Index Management

This is a critical topic, especially given HANA's unique architecture as an in-memory, columnar database. The concept of "indexes" in HANA is somewhat different from traditional disk-based row-store databases.

Index Management in SAP HANA

In traditional relational databases, indexes are separate physical structures used to speed up data retrieval by providing fast lookup paths to data rows on disk. In SAP HANA, which primarily stores data in-memory and in a columnar format, the "index" concept is intrinsically tied to the column store itself.

Fundamental Principles in HANA

Column Store's Intrinsic Indexing:
- Value and Position IDs: Every column in a column-store table inherently maintains a "value ID" index (dictionary encoding) and a "position ID" list for each value. This structure is the primary form of indexing in HANA.
- When you query a column, HANA doesn't scan the raw values. It scans the highly compressed value IDs, which is extremely fast. Once relevant value IDs are found, it uses the position IDs to quickly locate the corresponding entries across other columns.
- This intrinsic indexing means that simply selecting a column in a WHERE clause is often very efficient without needing a separate B-tree index.
Specialized Indexes (B-tree, Text, Spatial): While the column store is self-indexing, HANA also supports explicit secondary indexes for specific use cases, primarily for:
- Row-store tables: These behave more like traditional databases and often benefit from B-tree indexes for WHERE clause filtering.
- Column-store tables:
  - Unique Constraints/Primary Keys: These automatically create a B-tree index in the background to ensure uniqueness and accelerate lookups.
  - Non-unique Secondary Indexes (B-tree indexes): Can be explicitly created on column-store tables, typically when queries filter heavily on a specific column(s) that are not part of the primary key and where the column store's intrinsic indexing isn't sufficient (e.g., highly selective filters on uncompressed columns or when join performance needs a boost). However, they are rarely needed and should be created with caution as they consume additional memory and can slightly increase write times.
  - Text Indexes: For fast full-text search capabilities on text data (e.g., CLOBs, VARCHARs).
  - Spatial Indexes: For geospatial data to accelerate spatial queries.

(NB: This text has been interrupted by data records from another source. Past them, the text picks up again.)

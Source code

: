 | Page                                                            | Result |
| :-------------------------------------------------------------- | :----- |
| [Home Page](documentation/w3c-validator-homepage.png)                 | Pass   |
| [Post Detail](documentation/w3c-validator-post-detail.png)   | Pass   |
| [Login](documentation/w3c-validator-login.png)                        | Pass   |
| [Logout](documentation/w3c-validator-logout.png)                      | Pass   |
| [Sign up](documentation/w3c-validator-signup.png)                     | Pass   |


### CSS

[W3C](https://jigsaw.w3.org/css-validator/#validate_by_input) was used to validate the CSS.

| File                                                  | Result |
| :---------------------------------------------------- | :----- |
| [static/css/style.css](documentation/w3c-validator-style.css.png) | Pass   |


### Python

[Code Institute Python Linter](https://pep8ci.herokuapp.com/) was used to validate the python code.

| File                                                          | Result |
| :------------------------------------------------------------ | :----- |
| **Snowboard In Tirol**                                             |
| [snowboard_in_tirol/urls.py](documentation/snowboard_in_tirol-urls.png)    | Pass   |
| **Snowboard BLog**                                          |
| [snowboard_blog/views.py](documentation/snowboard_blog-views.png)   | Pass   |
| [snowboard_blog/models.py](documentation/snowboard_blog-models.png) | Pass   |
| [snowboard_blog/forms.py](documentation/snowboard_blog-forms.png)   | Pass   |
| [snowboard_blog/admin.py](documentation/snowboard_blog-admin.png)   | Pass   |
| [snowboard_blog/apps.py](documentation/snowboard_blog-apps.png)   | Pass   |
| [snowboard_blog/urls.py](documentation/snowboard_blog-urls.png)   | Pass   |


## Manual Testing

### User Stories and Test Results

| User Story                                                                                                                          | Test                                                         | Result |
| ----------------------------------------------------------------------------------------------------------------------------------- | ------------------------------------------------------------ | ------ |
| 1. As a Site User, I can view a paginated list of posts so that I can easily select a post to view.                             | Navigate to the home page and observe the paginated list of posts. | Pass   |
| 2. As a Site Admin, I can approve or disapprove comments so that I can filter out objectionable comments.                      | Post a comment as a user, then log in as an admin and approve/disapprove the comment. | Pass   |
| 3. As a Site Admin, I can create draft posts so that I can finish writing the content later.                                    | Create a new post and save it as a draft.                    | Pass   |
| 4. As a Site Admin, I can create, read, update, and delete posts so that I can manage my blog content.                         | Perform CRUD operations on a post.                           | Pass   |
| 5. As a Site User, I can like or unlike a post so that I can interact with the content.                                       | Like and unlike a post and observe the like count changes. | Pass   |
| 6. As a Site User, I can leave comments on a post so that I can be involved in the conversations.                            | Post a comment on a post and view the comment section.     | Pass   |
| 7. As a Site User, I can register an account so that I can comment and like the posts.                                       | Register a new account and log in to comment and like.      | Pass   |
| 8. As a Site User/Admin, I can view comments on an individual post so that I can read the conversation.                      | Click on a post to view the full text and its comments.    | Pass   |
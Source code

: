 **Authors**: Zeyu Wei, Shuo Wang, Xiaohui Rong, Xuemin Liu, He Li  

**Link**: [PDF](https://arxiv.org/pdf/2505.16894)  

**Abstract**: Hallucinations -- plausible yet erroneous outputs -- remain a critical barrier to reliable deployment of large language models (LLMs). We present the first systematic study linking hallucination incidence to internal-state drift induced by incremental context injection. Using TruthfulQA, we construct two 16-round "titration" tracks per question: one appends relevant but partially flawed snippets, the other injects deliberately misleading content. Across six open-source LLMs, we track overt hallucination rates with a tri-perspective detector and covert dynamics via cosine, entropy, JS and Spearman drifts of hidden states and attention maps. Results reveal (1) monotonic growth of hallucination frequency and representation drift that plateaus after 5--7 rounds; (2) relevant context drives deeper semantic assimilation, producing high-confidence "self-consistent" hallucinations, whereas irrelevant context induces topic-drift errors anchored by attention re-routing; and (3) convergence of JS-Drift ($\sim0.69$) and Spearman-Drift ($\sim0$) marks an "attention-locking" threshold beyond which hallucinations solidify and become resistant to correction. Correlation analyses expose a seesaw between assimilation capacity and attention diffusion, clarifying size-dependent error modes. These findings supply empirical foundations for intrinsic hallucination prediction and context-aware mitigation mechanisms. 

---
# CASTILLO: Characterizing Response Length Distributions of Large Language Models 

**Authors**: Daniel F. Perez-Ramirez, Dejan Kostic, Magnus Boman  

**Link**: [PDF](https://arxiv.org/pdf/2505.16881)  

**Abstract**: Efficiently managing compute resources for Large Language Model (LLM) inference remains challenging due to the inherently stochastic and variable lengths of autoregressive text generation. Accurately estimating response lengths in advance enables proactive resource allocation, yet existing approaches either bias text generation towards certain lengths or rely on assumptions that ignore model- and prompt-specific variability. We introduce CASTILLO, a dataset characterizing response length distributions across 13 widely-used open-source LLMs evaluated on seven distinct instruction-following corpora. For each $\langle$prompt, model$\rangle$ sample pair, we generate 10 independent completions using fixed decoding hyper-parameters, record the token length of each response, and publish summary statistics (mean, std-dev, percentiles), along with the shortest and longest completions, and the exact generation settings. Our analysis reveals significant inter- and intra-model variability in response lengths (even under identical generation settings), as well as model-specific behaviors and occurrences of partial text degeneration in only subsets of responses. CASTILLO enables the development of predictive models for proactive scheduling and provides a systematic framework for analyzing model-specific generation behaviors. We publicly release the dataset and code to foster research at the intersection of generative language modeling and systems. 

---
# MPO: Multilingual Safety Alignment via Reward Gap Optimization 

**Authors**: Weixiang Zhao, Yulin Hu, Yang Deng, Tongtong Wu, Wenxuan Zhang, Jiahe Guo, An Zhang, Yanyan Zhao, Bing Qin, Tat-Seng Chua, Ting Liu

Types of Indexes in SAP HANA

Internal/Implicit Indexes (Column Store):
- Dictionary Encoding: For each column, a dictionary (mapping of actual values to compact integer IDs) and an attribute vector (list of these IDs for each row) are created. This is the primary internal "index."
- Inverted Index: Conceptually, this is what the position ID list provides. For each unique value (or value ID), there's a list of all row IDs where that value appears. This enables very fast lookups.
- Min/Max Indexes: Automatically maintained for each column, storing minimum and maximum values within blocks. Used for pruning data during scans.
- Sorted Attributes: Columns flagged for sorting or those that are part of the primary key may have their data physically sorted within the main store, which further accelerates range queries.
Explicit/External Indexes (B-tree Indexes):
- Syntax: CREATE [UNIQUE] INDEX <index_name> ON <table_name> (column1, column2, ...);
- Purpose:
  - Enforce uniqueness (UNIQUE INDEX).
  - Speed up lookups for specific WHERE clauses, especially on row-store tables.
  - Improve performance of joins.
- Considerations:
  - Consume additional memory and disk space (for persistence).
  - Can slightly increase write times (inserts, updates, deletes) because the index needs to be updated.
  - Use Sparingly on Column Store: Only create after thorough analysis (e.g., using SQL Trace - ST05, or Workload Analysis - HANA Cockpit) shows a bottleneck that cannot be resolved by data modeling or other means. Often, adding a B-tree index on a column-store table can be detrimental if not carefully chosen.
Full-Text Indexes (Text Search):
- Syntax: CREATE FULLTEXT INDEX <index_name> ON <table_name>(<column_name>) ASYNCHRONOUS;
- Purpose: Enables fast, sophisticated text searches (e.g., fuzzy search, linguistic analysis) on text-heavy columns.
- Considerations: Significant memory consumption and index build time for large text fields. Keep synchronization (SYNCHRONOUS/ASYNCHRONOUS) in mind for performance impact on writes.
Spatial Indexes:
- Syntax: CREATE SPATIAL INDEX <index_name> ON <table_name>(<geometry_column>);
- Purpose: Optimize queries involving geographical or spatial data types (e.g., finding points within a polygon, nearest neighbors).